Prompted by political blogs, various individuals contacted their senators to determine if they placed the "secret hold" on S. 2590. The effort was an unusual example of bipartisan collaboration on the internet with the right-leaning blogs Porkbusters and GOPProgress actively working with left-leaning TPMmuckraker. On August 30, 2006, after he had been identified as the only suspect by Porkbusters and one of two suspects by TPMmuckraker, a spokesman for Stevens confirmed that he placed a hold. The following day, Senator Byrd (TPMmuckraker's other suspect) also admitted to placing a hold stating that he had wanted to have more time to look at the legislation; he had lifted the hold by the time of the announcement. Stevens subsequently lifted his hold.

===Presidential action===
President George W. Bush signed the bill into law on September 26, 2006. In attendance at the signing were the bill's author Sen. Tom Coburn, R-OK, Sen. Susan Collins, R-ME, Chairwoman of the Homeland Security and Governmental Affairs Committee, House Majority Whip Roy Blunt R-MO-7, Sen. Barack Obama, D-IL., Sen. Tom Carper, D-DE., Rep. Jeb Hensarling R-TX-5., and Rep. Henry Waxman D-CA-30.

==Sister bill in the House==
H.R. 5060, an amendment to the Federal Financial Assistance Management Improvement Act of 1999, was passed by the House of Representatives on June 21, 2006, and sent to the Senate. H.R. 5060 can be considered a sister bill to S. 2590, but it is weaker than S. 2590 because it only considers federal grants. This bill died when S. 2590 was passed by the House and S.Con.Res. 114 was passed by the House and Senate because S. 2590 considers a superset of the actions of H.R. 5060.

==Implementation==
The legislation delegated responsibility for creating the website to the Office of Management and Budget.
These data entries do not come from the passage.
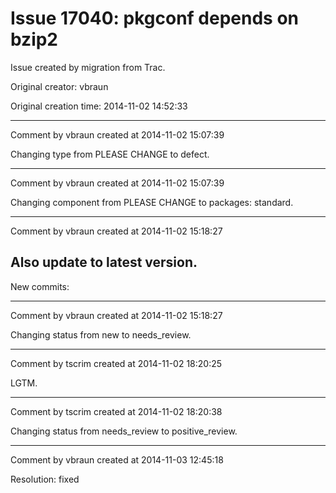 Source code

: # Issue 17040: pkgconf depends on bzip2

Issue created by migration from Trac.

Original creator: vbraun

Original creation time: 2014-11-02 14:52:33




---

Comment by vbraun created at 2014-11-02 15:07:39

Changing type from PLEASE CHANGE to defect.


---

Comment by vbraun created at 2014-11-02 15:07:39

Changing component from PLEASE CHANGE to packages: standard.


---

Comment by vbraun created at 2014-11-02 15:18:27

Also update to latest version.
----
New commits:


---

Comment by vbraun created at 2014-11-02 15:18:27

Changing status from new to needs_review.


---

Comment by tscrim created at 2014-11-02 18:20:25

LGTM.


---

Comment by tscrim created at 2014-11-02 18:20:38

Changing status from needs_review to positive_review.


---

Comment by vbraun created at 2014-11-03 12:45:18

Resolution: fixed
Around the time of the Act's passage, OMB Watch, a government watchdog group, was developing a site that would do essentially everything the legislation required.
Gary Bass, director of OMB Watch, contacted Robert Shea, associate director of the OMB, offering to help with development of the new site. Shea was initially reluctant to collaborate with Bass, in part because OMB Watch is typically critical of the OMB, but eventually it was determined that the government site would be based on what OMB Watch was developing, with the group being paid $600,000 for their technology. As of early 2008, the government's site, USASpending.gov, offers the same data, API, and (for the most part) documentation as the OMB Watch site, fedspending.org. On May 9, 2017, Steven Mnuchin, the United States Secretary of the Treasury, announced that he updated the site, providing a much broader view of government spending.

It has been reported that the 2011 United States federal budget holds a substantial reduction in funding for the Electronic Government Fund, from which USASpending.gov draws its funding.